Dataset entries

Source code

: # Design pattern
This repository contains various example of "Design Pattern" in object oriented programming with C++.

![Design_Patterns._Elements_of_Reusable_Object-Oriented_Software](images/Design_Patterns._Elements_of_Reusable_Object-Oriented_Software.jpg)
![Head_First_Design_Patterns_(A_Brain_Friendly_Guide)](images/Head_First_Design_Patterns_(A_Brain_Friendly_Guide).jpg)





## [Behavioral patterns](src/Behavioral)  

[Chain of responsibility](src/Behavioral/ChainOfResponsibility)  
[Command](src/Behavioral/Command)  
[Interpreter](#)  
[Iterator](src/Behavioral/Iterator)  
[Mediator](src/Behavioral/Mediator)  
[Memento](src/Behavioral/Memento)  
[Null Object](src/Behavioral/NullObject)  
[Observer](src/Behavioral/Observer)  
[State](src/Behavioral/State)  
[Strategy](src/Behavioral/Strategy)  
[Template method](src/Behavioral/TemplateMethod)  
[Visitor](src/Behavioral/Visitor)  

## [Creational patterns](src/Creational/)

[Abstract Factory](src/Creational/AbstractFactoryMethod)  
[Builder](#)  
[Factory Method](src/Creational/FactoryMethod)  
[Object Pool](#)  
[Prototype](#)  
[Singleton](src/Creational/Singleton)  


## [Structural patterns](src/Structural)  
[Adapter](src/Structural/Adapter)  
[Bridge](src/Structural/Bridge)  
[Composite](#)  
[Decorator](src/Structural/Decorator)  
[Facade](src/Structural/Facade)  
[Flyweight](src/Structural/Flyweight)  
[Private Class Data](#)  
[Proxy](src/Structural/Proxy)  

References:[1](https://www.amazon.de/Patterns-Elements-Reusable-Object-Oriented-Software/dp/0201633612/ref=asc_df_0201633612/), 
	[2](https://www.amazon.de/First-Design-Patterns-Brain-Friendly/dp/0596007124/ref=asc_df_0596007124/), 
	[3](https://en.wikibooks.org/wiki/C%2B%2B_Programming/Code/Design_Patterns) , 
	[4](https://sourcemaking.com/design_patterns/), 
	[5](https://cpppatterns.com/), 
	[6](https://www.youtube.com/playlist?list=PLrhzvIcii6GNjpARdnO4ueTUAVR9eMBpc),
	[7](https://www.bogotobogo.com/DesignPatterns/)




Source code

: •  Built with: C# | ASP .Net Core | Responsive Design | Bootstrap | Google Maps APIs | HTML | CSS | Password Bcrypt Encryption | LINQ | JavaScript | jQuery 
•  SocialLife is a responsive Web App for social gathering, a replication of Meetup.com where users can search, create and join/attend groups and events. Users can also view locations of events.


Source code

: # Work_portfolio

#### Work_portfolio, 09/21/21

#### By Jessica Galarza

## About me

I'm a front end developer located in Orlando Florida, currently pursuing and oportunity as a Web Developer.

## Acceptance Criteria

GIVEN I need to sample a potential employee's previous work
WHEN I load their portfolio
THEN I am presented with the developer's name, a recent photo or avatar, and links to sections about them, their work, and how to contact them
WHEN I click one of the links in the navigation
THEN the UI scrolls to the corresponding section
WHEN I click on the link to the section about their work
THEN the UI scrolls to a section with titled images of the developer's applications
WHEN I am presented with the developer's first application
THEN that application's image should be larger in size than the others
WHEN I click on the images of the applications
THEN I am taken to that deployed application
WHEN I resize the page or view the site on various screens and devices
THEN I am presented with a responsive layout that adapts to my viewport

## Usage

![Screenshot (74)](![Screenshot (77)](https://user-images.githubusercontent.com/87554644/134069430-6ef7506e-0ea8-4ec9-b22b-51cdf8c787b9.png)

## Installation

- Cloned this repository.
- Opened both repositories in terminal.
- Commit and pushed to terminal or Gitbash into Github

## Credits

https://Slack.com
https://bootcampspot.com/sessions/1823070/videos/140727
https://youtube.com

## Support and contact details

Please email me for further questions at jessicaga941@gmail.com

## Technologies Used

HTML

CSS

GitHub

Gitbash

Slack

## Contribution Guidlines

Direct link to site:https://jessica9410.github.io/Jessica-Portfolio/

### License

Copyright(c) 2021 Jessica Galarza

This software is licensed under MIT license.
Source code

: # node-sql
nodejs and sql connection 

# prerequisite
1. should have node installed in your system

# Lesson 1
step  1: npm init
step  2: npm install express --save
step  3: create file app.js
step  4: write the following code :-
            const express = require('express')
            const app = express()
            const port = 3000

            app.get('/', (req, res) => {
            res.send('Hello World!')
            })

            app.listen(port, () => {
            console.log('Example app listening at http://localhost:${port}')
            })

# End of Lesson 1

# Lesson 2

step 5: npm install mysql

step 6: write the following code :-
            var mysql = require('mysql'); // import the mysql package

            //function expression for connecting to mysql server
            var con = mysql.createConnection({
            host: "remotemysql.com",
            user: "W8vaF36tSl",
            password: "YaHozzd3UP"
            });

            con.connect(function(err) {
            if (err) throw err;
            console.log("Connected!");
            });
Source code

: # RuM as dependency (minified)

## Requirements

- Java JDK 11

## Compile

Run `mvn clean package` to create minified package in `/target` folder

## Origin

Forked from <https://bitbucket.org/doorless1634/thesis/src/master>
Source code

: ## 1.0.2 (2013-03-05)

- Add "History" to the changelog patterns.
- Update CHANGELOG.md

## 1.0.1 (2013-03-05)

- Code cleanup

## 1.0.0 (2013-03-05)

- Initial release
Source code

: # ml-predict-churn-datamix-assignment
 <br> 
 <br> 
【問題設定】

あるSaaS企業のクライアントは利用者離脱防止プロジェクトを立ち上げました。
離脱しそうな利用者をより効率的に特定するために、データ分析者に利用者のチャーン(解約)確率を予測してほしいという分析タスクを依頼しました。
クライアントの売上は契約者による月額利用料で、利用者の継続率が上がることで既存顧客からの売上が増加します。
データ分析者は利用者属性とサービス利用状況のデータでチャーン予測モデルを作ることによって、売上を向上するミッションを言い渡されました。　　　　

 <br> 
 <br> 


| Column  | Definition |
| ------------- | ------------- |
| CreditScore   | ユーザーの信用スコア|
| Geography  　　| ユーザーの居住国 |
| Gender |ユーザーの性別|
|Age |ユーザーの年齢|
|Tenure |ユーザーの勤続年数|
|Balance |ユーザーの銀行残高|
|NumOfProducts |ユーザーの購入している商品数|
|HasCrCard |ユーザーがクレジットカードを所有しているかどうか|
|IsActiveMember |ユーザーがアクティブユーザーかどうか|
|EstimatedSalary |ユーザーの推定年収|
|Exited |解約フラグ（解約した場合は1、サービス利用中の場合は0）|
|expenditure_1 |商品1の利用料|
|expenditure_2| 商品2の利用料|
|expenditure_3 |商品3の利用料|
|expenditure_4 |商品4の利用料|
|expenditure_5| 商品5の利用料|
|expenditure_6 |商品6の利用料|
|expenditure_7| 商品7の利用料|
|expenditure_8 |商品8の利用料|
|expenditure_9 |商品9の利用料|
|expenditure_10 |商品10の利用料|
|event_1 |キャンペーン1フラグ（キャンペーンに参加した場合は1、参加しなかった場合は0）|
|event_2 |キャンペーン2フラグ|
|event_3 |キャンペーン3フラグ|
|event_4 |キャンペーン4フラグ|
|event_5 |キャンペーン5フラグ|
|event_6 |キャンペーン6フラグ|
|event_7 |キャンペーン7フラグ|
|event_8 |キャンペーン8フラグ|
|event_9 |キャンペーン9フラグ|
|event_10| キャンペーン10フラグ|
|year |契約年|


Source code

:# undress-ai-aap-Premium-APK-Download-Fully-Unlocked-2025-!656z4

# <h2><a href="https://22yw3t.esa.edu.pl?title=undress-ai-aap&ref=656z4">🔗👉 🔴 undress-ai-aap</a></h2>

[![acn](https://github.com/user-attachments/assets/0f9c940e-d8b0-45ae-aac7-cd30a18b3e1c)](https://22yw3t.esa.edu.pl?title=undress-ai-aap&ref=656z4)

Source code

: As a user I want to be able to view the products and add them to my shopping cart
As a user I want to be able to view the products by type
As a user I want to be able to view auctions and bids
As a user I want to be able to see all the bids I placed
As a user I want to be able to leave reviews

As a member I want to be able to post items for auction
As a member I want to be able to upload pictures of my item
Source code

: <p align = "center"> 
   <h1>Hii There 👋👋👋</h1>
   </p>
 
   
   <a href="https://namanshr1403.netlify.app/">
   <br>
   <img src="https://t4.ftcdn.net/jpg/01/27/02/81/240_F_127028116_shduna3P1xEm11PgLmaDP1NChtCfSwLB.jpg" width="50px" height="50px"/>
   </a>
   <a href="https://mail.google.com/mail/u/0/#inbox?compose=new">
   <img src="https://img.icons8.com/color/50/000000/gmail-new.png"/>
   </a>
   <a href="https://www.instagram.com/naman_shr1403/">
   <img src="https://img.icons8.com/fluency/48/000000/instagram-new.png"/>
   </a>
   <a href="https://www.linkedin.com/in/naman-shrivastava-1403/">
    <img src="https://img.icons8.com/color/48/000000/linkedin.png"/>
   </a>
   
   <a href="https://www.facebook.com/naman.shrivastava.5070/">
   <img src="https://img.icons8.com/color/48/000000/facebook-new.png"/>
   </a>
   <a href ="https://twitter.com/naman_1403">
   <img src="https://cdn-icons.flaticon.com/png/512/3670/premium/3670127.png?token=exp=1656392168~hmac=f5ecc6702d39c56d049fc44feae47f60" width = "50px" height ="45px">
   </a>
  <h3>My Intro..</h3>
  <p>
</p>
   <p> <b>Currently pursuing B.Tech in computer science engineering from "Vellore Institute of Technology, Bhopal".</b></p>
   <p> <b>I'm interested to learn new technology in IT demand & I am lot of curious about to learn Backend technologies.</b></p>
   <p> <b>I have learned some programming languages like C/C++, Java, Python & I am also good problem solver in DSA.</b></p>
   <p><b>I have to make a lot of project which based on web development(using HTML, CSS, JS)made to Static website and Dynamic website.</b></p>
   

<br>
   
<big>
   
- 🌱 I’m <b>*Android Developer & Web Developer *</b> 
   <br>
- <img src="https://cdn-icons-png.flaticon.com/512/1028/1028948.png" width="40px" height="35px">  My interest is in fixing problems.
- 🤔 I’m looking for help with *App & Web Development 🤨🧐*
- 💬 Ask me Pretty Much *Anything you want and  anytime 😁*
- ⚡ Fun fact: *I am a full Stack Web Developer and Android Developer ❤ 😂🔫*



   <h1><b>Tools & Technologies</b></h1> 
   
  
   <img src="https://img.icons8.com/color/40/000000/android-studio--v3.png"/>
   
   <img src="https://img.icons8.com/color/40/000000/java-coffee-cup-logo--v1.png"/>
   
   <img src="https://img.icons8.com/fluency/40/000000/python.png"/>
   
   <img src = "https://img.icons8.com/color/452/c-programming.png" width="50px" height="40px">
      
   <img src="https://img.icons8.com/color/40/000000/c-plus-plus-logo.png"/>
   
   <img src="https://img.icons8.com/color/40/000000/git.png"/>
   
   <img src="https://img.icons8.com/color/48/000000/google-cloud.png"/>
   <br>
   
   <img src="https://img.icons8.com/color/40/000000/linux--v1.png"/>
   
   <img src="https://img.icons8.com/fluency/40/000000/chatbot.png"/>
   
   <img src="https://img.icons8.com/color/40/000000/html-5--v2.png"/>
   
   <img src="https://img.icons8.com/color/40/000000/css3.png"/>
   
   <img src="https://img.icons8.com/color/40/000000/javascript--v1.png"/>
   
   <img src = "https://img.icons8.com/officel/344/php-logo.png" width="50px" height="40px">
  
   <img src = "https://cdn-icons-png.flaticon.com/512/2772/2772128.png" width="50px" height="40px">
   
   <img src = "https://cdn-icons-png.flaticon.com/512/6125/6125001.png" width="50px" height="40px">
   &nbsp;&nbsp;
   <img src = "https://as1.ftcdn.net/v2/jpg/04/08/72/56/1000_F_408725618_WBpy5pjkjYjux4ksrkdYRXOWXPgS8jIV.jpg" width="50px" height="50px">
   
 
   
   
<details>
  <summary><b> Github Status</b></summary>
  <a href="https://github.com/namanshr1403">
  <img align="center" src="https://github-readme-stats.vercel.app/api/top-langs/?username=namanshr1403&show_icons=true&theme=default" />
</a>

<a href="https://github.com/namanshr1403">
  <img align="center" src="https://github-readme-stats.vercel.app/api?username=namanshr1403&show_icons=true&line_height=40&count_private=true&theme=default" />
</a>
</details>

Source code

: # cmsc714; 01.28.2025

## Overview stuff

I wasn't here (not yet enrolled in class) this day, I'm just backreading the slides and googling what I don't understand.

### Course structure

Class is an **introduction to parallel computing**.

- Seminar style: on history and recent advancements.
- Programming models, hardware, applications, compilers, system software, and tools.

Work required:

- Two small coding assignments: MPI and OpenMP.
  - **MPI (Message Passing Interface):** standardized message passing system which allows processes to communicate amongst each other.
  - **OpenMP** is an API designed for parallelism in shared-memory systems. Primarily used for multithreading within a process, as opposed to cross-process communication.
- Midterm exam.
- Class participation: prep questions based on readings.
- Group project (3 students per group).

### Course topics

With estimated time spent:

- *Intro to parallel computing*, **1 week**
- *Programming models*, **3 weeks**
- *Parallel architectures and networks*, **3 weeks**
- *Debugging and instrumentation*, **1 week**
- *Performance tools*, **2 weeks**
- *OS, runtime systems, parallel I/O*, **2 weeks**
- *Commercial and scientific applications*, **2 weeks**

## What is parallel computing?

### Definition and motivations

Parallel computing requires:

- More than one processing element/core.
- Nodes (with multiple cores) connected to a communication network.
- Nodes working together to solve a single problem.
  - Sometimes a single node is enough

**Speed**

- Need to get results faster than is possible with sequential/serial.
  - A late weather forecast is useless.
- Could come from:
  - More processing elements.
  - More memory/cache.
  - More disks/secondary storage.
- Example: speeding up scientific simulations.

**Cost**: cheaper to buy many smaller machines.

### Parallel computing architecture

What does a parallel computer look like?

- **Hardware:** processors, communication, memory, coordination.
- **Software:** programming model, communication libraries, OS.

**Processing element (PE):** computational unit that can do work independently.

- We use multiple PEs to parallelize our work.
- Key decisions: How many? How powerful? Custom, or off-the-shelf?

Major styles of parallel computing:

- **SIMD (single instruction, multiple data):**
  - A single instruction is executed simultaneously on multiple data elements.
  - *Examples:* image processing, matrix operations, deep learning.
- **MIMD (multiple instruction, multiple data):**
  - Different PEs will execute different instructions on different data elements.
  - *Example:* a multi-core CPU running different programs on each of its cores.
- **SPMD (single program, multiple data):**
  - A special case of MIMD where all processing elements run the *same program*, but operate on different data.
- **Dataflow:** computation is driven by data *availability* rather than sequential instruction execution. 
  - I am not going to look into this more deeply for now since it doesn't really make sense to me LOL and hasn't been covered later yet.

▶ _WHAT IS NEEDED_: From the entries above, give again exactly the lines running from the line with "- **MPI (Message" to the line with "- **SPMD (single program, multiple data):**"; include both of those lines.

▶ _TASK OUTPUT_:
  - **MPI (Message Passing Interface):** standardized message passing system which allows processes to communicate amongst each other.
  - **OpenMP** is an API designed for parallelism in shared-memory systems. Primarily used for multithreading within a process, as opposed to cross-process communication.
- Midterm exam.
- Class participation: prep questions based on readings.
- Group project (3 students per group).

### Course topics

With estimated time spent:

- *Intro to parallel computing*, **1 week**
- *Programming models*, **3 weeks**
- *Parallel architectures and networks*, **3 weeks**
- *Debugging and instrumentation*, **1 week**
- *Performance tools*, **2 weeks**
- *OS, runtime systems, parallel I/O*, **2 weeks**
- *Commercial and scientific applications*, **2 weeks**

## What is parallel computing?

### Definition and motivations

Parallel computing requires:

- More than one processing element/core.
- Nodes (with multiple cores) connected to a communication network.
- Nodes working together to solve a single problem.
  - Sometimes a single node is enough

**Speed**

- Need to get results faster than is possible with sequential/serial.
  - A late weather forecast is useless.
- Could come from:
  - More processing elements.
  - More memory/cache.
  - More disks/secondary storage.
- Example: speeding up scientific simulations.

**Cost**: cheaper to buy many smaller machines.

### Parallel computing architecture

What does a parallel computer look like?

- **Hardware:** processors, communication, memory, coordination.
- **Software:** programming model, communication libraries, OS.

**Processing element (PE):** computational unit that can do work independently.

- We use multiple PEs to parallelize our work.
- Key decisions: How many? How powerful? Custom, or off-the-shelf?

Major styles of parallel computing:

- **SIMD (single instruction, multiple data):**
  - A single instruction is executed simultaneously on multiple data elements.
  - *Examples:* image processing, matrix operations, deep learning.
- **MIMD (multiple instruction, multiple data):**
  - Different PEs will execute different instructions on different data elements.
  - *Example:* a multi-core CPU running different programs on each of its cores.
- **SPMD (single program, multiple data):**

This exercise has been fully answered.